= Marcus O'Day =

American physicist

Marcus Driver O'Day (1897-1961) was an American physicist.

In 1918, he entered the military service in Eugene, Oregon after graduating from Centralia, Washington. He then attended the University of Oregon where he was assigned to the Students Army Training Corps, and was discharged at the end of the year.

Beginning in 1926 O'Day taught physics at Reed College. During World War II, he was employed at the MIT Radiation Laboratory where he worked on the radar IFF system.

In 1945 he joined the Air Force Cambridge Research Labs. In 1946 and 1947 he guided a team named the Blossom research group, that worked to launch scientific payloads into the ionosphere using V-2 rockets that had been brought to the United States from Germany following the war. He was also a member of the Rocket and Satellite Research Panel until it ceased operating in 1960.

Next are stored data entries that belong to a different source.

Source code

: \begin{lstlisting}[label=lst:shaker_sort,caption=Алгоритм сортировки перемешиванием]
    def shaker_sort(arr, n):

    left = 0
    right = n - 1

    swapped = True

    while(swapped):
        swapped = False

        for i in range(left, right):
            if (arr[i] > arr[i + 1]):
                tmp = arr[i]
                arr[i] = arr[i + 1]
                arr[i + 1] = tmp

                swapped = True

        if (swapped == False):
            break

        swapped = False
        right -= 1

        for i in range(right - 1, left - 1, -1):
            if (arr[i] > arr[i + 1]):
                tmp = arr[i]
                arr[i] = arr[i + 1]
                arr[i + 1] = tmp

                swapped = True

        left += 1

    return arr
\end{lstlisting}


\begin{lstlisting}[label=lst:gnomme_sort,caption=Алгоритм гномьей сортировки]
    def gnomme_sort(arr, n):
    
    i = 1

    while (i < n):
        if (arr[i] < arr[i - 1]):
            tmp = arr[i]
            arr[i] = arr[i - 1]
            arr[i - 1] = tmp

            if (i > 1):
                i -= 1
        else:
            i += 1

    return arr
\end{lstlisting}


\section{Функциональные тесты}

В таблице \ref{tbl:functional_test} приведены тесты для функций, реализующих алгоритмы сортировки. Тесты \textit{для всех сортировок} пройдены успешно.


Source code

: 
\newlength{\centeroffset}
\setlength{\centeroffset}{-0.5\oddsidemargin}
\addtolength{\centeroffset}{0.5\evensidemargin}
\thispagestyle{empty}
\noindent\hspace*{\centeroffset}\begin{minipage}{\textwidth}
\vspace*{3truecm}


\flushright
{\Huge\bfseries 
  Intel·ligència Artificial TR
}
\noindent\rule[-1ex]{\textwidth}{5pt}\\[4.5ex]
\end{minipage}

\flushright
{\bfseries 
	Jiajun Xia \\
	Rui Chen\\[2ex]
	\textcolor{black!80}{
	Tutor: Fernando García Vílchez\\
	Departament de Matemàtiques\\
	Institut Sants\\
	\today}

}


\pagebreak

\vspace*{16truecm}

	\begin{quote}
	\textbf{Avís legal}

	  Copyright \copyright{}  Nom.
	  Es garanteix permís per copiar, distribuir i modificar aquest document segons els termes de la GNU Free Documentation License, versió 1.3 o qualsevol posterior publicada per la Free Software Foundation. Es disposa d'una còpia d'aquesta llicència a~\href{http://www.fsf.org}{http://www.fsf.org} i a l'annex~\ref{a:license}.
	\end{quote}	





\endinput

He would theorize in 1958 that solar power could be used to sustain a colony on the Moon, and hypothesized that there may be water under the lunar surface.

The crater O'Day on the Moon is named after him, as is the "Marcus D. O'Day award".

==Bibliography==
- M.D. O'Day and A.A. Knowlton, "Laboratory Manual in Physics", 1935, New York, McGraw-Hill.
- Marcus O'Day, Watson Laboratories, "Rocketbourne Upper Atmospheric Experiments of the Air Materiel Command", American Physical Society, SE Section, 1949.